One really effective way we have managed to promote awareness of books is using a simple postcard. While it does not replace the need to use websites, blogs, and social media, it is a very cost-effective way to help promote the book.

As a small regional publisher and book production provider, we have tried a number of methods to engage the public when not in a computer driven social media setting. The two most common things used are bookmarks and business cards. But a while back we started experimenting with postcards and palm cards with great results.

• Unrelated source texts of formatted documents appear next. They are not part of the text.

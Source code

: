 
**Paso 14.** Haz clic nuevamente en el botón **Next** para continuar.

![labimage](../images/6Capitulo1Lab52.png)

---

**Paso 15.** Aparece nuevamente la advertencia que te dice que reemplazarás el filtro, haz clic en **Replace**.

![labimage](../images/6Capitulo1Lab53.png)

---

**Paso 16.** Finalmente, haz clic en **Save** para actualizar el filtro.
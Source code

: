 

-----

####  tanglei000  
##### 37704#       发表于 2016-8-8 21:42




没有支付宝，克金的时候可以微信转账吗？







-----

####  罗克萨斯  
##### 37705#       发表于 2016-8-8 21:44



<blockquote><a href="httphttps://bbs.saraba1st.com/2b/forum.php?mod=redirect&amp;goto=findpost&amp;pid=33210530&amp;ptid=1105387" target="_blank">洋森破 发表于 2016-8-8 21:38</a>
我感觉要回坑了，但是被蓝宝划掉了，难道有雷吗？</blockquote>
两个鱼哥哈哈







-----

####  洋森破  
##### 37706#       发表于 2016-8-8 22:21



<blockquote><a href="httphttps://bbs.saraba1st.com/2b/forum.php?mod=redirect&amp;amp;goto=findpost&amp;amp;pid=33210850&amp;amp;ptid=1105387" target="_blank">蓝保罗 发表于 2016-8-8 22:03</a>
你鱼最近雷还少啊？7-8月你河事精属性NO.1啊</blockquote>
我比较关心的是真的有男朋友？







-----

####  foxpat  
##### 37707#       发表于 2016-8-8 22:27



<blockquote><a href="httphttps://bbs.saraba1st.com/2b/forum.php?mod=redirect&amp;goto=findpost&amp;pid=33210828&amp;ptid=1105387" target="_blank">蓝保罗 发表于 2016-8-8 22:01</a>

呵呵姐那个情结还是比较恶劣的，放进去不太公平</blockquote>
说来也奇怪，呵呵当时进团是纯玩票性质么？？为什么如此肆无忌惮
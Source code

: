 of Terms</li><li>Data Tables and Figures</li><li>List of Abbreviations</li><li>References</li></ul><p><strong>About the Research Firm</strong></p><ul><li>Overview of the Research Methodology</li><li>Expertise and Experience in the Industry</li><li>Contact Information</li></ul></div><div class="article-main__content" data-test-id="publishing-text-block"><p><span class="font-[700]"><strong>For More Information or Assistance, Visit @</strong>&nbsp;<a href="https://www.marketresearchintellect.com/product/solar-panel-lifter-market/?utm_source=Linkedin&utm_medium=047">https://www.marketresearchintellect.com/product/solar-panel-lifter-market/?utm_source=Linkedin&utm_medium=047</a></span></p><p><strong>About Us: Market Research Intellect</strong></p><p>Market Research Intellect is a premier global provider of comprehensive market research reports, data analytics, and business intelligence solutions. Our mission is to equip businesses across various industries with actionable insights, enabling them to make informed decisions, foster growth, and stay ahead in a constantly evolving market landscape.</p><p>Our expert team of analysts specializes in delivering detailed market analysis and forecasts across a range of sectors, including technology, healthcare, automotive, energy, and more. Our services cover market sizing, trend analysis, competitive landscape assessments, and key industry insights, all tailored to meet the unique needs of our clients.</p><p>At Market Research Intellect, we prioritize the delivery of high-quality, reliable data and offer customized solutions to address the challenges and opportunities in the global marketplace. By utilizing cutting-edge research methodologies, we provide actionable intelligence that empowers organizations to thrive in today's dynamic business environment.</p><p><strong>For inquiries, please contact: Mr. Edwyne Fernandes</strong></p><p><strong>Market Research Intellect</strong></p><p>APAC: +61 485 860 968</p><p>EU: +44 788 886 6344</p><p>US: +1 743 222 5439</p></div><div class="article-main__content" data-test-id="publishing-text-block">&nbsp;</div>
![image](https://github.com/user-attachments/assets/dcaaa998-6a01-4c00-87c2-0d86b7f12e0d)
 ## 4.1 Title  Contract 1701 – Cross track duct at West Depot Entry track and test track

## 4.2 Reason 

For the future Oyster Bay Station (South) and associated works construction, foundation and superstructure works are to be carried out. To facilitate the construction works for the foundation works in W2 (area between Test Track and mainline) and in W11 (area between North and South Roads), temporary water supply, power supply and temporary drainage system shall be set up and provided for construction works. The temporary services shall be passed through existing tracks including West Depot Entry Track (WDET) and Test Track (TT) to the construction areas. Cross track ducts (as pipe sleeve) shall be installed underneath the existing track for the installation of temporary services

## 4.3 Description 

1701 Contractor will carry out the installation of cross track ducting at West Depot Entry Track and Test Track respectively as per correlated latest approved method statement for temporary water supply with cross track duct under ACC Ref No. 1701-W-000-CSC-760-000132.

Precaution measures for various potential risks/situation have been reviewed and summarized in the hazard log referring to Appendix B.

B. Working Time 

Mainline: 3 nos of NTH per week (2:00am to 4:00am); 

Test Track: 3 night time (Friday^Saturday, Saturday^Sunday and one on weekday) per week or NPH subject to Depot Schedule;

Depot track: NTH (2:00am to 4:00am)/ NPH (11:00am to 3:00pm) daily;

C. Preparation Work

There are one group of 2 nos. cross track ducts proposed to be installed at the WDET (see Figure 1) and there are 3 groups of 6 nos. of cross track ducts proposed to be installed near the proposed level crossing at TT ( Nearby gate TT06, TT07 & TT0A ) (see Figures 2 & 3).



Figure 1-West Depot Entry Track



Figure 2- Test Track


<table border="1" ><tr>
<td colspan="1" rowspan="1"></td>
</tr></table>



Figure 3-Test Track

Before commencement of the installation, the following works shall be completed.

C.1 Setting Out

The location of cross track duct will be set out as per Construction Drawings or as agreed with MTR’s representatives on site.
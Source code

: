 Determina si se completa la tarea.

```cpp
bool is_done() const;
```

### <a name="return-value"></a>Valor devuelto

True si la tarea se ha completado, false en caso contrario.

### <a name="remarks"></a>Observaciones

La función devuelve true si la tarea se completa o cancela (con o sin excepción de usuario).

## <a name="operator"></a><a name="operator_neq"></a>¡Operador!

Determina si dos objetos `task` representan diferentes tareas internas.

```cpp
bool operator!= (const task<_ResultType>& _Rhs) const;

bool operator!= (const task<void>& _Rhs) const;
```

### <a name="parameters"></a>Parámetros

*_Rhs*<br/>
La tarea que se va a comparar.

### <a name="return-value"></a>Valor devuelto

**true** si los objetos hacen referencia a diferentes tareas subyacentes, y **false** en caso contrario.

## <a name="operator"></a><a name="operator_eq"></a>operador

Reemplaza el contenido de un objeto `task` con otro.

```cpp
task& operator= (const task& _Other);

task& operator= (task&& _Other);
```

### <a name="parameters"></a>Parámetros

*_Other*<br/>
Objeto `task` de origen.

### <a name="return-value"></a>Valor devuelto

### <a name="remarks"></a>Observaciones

The postcards simply have a copy of the front cover on one side and information about the book on the other. This information can be pretty much anything about the book and author, for instance it can be the upcoming release, an upcoming signing, or other author appearance. The cards do not need to be confined to any geographical area but can be sent to friends and family. But also they can be sent to the media and bookstores. If, for example, your book is a novel with a particular historical bent, i.e. the Civil War, there are clubs and organizations which have newsletters or websites usually looking for content. Mentioning your book can provide anything from a byline in the newsletter to an article about the book and author. While you may be able to get their contact information and send the same via email, something physical can sometimes garner more attention than yet one more anonymous email.

A variant of this is what’s known as the “palm card” (see below). Basically, it’s the same idea but is not intended to be sent but rather handed out or can be left at some location such as a bookstore. Assume you are doing an appearance or signing somewhere. While you may have your book available, if the potential buyer is interested but does not have the cash available to buy right then, a palm card can be a great way to help them remember the book. Bookmarks and business cards are okay, but they can be somewhat limited for space. The back of a 4X6 palm card has plenty of real estate to include the jacket copy, book metrics (format, page count, price, ISBN, etc.), where to buy, contact information, QR codes, and so on.  Also, you can include one with the book purchase. The buyer may pass it along to a friend with similar interests.

Chelan palmcard example

We have found both postcards and palm cards to be so effective it is one of the first pieces we make for our book promotion. Now, whenever we finalize the layout and do the first production run for self-published authors, we offer 100 of either for free to help start promoting their book with suggestions on what we feel may be their best use.

Postcards and palm cards are not the only thing to do but they can be another piece to the puzzle on getting your book noticed.